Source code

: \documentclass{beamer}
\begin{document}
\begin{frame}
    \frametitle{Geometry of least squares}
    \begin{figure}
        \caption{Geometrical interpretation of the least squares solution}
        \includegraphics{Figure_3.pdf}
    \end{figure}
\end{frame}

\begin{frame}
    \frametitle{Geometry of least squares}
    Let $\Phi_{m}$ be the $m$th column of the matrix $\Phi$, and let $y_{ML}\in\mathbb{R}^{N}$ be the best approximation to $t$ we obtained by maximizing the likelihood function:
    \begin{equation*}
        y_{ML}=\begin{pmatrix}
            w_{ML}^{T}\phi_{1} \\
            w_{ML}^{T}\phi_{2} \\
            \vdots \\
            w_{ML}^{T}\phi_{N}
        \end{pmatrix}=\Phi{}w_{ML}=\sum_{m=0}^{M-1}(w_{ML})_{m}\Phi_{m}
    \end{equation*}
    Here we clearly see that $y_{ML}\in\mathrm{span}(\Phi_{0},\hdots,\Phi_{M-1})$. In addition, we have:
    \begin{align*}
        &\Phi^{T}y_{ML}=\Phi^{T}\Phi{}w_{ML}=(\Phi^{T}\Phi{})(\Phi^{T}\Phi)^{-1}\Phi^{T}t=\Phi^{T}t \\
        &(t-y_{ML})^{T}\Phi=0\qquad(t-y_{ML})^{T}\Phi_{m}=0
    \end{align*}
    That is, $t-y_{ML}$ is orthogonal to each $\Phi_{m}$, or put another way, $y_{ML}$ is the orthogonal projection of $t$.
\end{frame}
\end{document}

---------------

* **WORK ITEM**: Filter the records above for lines containing the word "pmatrix", and copy those lines.

* **ANSWER SPACE**:
        y_{ML}=\begin{pmatrix}
        \end{pmatrix}=\Phi{}w_{ML}=\sum_{m=0}^{M-1}(w_{ML})_{m}\Phi_{m}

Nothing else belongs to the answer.